1. The denoised images are saved into the output folder (./Results/benchmark_bm4d_dt1)
2. The metric results are shown in a table (like below), and they are also stored in a separate Excel (benchmark_bm4d_dt1.xlsx) file inside the output folder.

3. All of the command line prompts are saved into a text file (benchmark_bm4d_dt1.txt) inside the output folder.

Run a denoising method on the 2nd dataset

NOTE: Run_benchmarks_dt2 contains full commands to run methods on the first dataset.

• Run Sparse K-SVD on the 2nd dataset to denoise frame number 10 and 60 in the 3rd volume .

addpath(genpath('./Methods'));
addpath('./Metrics/utils');

params.test_indices = [3];
params.frame_numbers = ones(length(params.test_indices),1)*[10, 60];

params.n_frames = 5; % greater than or equal to 2
params.valid_rows = 150:512 - 1; % images in this dataset are cropped before processing

params.save_mat = false;
    
output_folder_name = 'benchmark_ksvds_dt2';

X = @run_ksvds;
params.get_params = @get_params_ksvds;

params.noise_estimator = @(y) estimate_noise_dt2_max(y)*2 - 1;

output_folder_name = 'benchmark_ksvds_dt2';
benchmark_X_on_dt2(output_folder_name,X,params)
evaluate_metrics_dt2(output_folder_name,params);

References

[1] Rubinstein, Ron, Michael Zibulevsky, and Michael Elad. "Double sparsity: Learning sparse dictionaries for sparse signal approximation." IEEE Transactions on signal processing 58.3 (2009): 1553-1564.

[2] Kafieh, Raheleh, Hossein Rabbani, and Ivan Selesnick. "Three dimensional data-driven multi scale atomic representation of optical coherence tomography." IEEE transactions on medical imaging 34, no. 5 (2014): 1042-1062.

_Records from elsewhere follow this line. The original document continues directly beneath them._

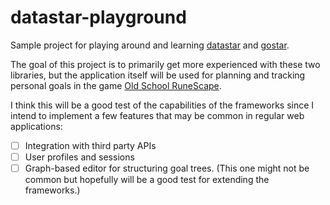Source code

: # datastar-playground

Sample project for playing around and learning
[datastar](https://github.com/starfederation/datastar) and
[gostar](https://github.com/delaneyj/gostar).

The goal of this project is to primarily get more experienced with these two libraries, but the application itself will
be used for planning and tracking personal goals in the game
[Old School RuneScape](https://oldschool.runescape.com/).

I think this will be a good test of the capabilities of the frameworks since I intend to implement a few features that
may be common in regular web applications:
 - [ ] Integration with third party APIs
 - [ ] User profiles and sessions
 - [ ] Graph-based editor for structuring goal trees. (This one might not be common but hopefully will be a good test for extending the frameworks.)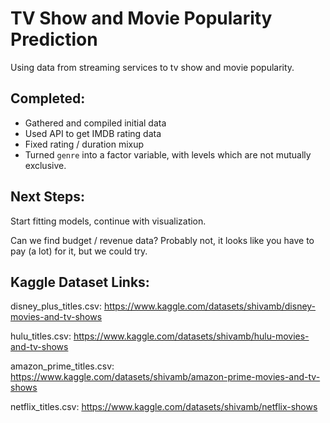 # TV Show and Movie Popularity Prediction
Using data from streaming services to tv show and movie popularity.

## Completed:
- Gathered and compiled initial data
- Used API to get IMDB rating data
- Fixed rating / duration mixup
- Turned `genre` into a factor variable, with levels which are not mutually exclusive.

## Next Steps:
Start fitting models, continue with visualization.

Can we find budget / revenue data? Probably not, it looks like you have to pay (a lot) for it, but we could try.

## Kaggle Dataset Links: 

disney_plus_titles.csv:
https://www.kaggle.com/datasets/shivamb/disney-movies-and-tv-shows

hulu_titles.csv:
https://www.kaggle.com/datasets/shivamb/hulu-movies-and-tv-shows

amazon_prime_titles.csv:
https://www.kaggle.com/datasets/shivamb/amazon-prime-movies-and-tv-shows

netflix_titles.csv:
https://www.kaggle.com/datasets/shivamb/netflix-shows
 
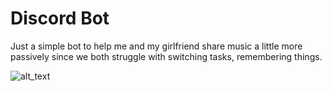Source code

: # Discord Bot

Just a simple bot to help me and my girlfriend share music a little more passively since we both struggle with switching tasks, remembering things. 

![alt_text](https://github.com/cushonz/Discord_Spotify/blob/main/documentations/profile_pics/index.png)
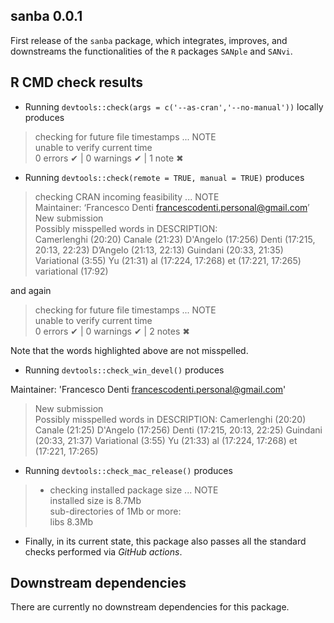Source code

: ## sanba 0.0.1

First release of the `sanba` package, which integrates, improves, and downstreams the functionalities of the `R` packages `SANple` and `SANvi`.

## R CMD check results

- Running `devtools::check(args = c('--as-cran','--no-manual'))` locally produces 

> checking for future file timestamps ... NOTE  
  unable to verify current time  
> 0 errors ✔ | 0 warnings ✔ | 1 note ✖  

- Running `devtools::check(remote = TRUE, manual = TRUE)` produces


> checking CRAN incoming feasibility ... NOTE  
  Maintainer: ‘Francesco Denti <francescodenti.personal@gmail.com>’  
  New submission  
  Possibly misspelled words in DESCRIPTION:  
    Camerlenghi (20:20)
    Canale (21:23)
    D'Angelo (17:256)
    Denti (17:215, 20:13, 22:23)
    D’Angelo (21:13, 22:13)
    Guindani (20:33, 21:35)
    Variational (3:55)
    Yu (21:31)
    al (17:224, 17:268)
    et (17:221, 17:265)
    variational (17:92)

and again

> checking for future file timestamps ... NOTE  
  unable to verify current time  
> 0 errors ✔ | 0 warnings ✔ | 2 notes ✖

Note that the words highlighted above are not misspelled.

- Running `devtools::check_win_devel()` produces

Maintainer: 'Francesco Denti <francescodenti.personal@gmail.com>'

> New submission  
Possibly misspelled words in DESCRIPTION:
  Camerlenghi (20:20)
  Canale (21:25)
  D'Angelo (17:256)
  Denti (17:215, 20:13, 22:25)
  Guindani (20:33, 21:37)
  Variational (3:55)
  Yu (21:33)
  al (17:224, 17:268)
  et (17:221, 17:265)

- Running `devtools::check_mac_release()` produces
  
>* checking installed package size ... NOTE  
  installed size is  8.7Mb  
  sub-directories of 1Mb or more:  
    libs   8.3Mb  
  
- Finally, in its current state, this package also passes all the standard checks performed via *GitHub actions*.




## Downstream dependencies

There are currently no downstream dependencies for this package.
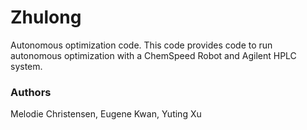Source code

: # Zhulong

Autonomous optimization code.  This code provides code to run autonomous optimization with a ChemSpeed Robot and Agilent HPLC system.

### Authors

Melodie Christensen, Eugene Kwan, Yuting Xu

[3] Maggioni, Matteo, Giacomo Boracchi, Alessandro Foi, and Karen Egiazarian. "Video denoising using separable 4D nonlocal spatiotemporal transforms." In Image Processing: Algorithms and Systems IX, vol. 7870, pp. 9-19. SPIE, 2011.

[4] Maggioni, Matteo, Giacomo Boracchi, Alessandro Foi, and Karen Egiazarian. "Video denoising, deblocking, and enhancement through separable 4-D nonlocal spatiotemporal transforms." IEEE Transactions on image processing 21, no. 9 (2012): 3952-3966.

[5] Mayer, Markus A., Anja Borsdorf, Martin Wagner, Joachim Hornegger, Christian Y. Mardin, and Ralf P. Tornow. "Wavelet denoising of multiframe optical coherence tomography data." Biomedical optics express 3, no. 3 (2012): 572-589.

[6] Maggioni, Matteo, and Alessandro Foi. "Nonlocal transform-domain denoising of volumetric data with groupwise adaptive variance estimation." In Computational Imaging X, vol. 8296, pp. 133-140. SPIE, 2012.

[7] Maggioni, Matteo, Vladimir Katkovnik, Karen Egiazarian, and Alessandro Foi. "Nonlocal transform-domain filter for volumetric data denoising and reconstruction." IEEE transactions on image processing 22, no. 1 (2012): 119-133.

[8] Peng, Yi, Deyu Meng, Zongben Xu, Chenqiang Gao, Yi Yang, and Biao Zhang. "Decomposable nonlocal tensor dictionary learning for multispectral image denoising." In Proceedings of the IEEE Conference on Computer Vision and Pattern Recognition, pp. 2949-2956. 2014.

[9] Ashkan, Abbasi, Amirhassan Monadjemi, Leyuan Fang, Hossein Rabbani, Bhavna Josephine Antony, and Hiroshi Ishikawa. "Mixed Multiscale BM4D for Three-dimensional Optical Coherence Tomography Denoising.", submitted manuscript. (under review)

[10] Fang, Leyuan, Shutao Li, Ryan P. McNabb, Qing Nie, Anthony N. Kuo, Cynthia A. Toth, Joseph A. Izatt, and Sina Farsiu. "Fast acquisition and reconstruction of optical coherence tomography images via sparse representation." IEEE transactions on medical imaging 32, no. 11 (2013): 2034-2049.

[11] Kafieh, Raheleh, Hossein Rabbani, Michael D. Abramoff, and Milan Sonka. "Intra-retinal layer segmentation of 3D optical coherence tomography using coarse grained diffusion map." Medical image analysis 17, no. 8 (2013): 907-928.